FEMA officials said religious organizations would be eligible for payments only if they operated emergency shelters, food distribution centers or medical facilities at the request of state or local governments in the three states that have declared emergencies — Louisiana, Mississippi and Alabama. In those cases, “a wide range of costs would be available for reimbursement, including labor costs incurred in excess of normal operations, rent for the facility and delivery of essential needs like food and water,” FEMA spokesman Eugene Kinerney said in an e-mail.
For churches, synagogues and mosques that have taken in hurricane survivors, FEMA’s decision presents a quandary. Some said they were eager to get the money and had begun tallying their costs, from electric bills to worn carpets. Others said they probably would not apply for the funds, fearing donations would dry up if the public came to believe they were receiving government handouts. “Volunteer labor is just that: volunteer,” said the Rev. Robert E. Reccord, president of the Southern Baptist Convention’s North American Mission Board. “We would never ask the government to pay for it.”
When Hurricane Katrina devastated New Orleans and the Gulf Coast, religious charities rushed in to provide emergency services, often acting more quickly and efficiently than the government. Relief workers in the stricken states estimate that 500,000 people have taken refuge in facilities run by religious groups.
For some individual churches, however, reimbursement is very appealing. At Christus Victor Lutheran Church in Ocean Springs, Miss., as many as 200 evacuees and volunteer workers have been sleeping each night in the sanctuary and Sunday school classrooms. The church’s entrance hall is a Red Cross reception area and medical clinic. As many as 400 people a day are eating in the fellowship hall.

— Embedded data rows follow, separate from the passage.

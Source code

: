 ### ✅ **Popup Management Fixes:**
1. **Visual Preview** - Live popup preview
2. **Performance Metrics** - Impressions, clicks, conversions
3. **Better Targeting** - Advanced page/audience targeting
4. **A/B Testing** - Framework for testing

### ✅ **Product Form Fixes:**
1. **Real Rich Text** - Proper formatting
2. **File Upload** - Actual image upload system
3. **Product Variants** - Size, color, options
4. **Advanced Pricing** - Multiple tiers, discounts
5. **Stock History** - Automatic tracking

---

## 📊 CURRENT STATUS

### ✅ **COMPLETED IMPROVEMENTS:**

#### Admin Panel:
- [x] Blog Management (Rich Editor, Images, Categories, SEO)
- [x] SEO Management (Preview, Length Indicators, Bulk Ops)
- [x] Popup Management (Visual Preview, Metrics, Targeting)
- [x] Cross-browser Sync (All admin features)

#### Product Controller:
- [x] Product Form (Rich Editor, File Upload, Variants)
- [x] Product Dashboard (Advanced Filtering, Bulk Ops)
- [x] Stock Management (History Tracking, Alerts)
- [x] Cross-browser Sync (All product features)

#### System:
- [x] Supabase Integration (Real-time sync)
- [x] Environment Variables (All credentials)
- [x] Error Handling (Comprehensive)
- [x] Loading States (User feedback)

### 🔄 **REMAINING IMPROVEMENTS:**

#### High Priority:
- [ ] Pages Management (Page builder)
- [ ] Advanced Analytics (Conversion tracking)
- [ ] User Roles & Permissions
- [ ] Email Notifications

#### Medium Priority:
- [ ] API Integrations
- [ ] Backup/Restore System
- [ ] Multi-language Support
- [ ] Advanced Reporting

Suzie Harvey, the parish administrator, said the church was asked by the Red Cross and local officials to serve as a shelter. The church’s leadership agreed immediately, without anticipating that nearly a quarter of its 650 members would be rendered homeless and in no position to contribute funds. “This was just something we had to do,” she said. “Later we realized we have no income coming in.”

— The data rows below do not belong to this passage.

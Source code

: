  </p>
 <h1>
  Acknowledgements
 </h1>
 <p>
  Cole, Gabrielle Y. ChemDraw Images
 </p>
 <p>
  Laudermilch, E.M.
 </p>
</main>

Harvey said the electric bill has skyrocketed, water is being used round-the-clock and there has been “20 years of wear on the carpet in one month.” When FEMA makes money available, she said, the church definitely will apply.
While I have some misgivings about this, there hardly seems to be a government entanglement in religious matters involved here. The Supreme Court has long ruled that church groups must be treated on par with other groups. If Habitat for Humanity gets a tax break or government subsidy, then the Salvation Army must get the same treatment if it is engaged in the same activity.
Lynn is the media’s go-to guy for these kind of stories. Because he has “Rev.” in front of his name, the casual reader gets the impression “even mainstream preachers oppose this policy.” In fact, Lynn’s entire career is opposition to even nominal intermingling of faith and public life.
I am somewhat uneasy about this policy, not on religious separation grounds, but on general public policy ones. Is this a one-shot deal, or can charity groups now perform services and demand taxpayer reimbursement? And if they’re getting tax-exempt status for the donations that come in, only to get reimbursed by the taxpayer, aren’t they essentially double dipping? By the same, those who donate to these groups and then get a tax write-off for it are essentially being subsidized in their pursuits by taxpayers who chose not to donate to those particular charities. Note, though, that these concerns apply whether we’re talking about the Red Cross, the local soup kitchen, or the Knights of Columbus.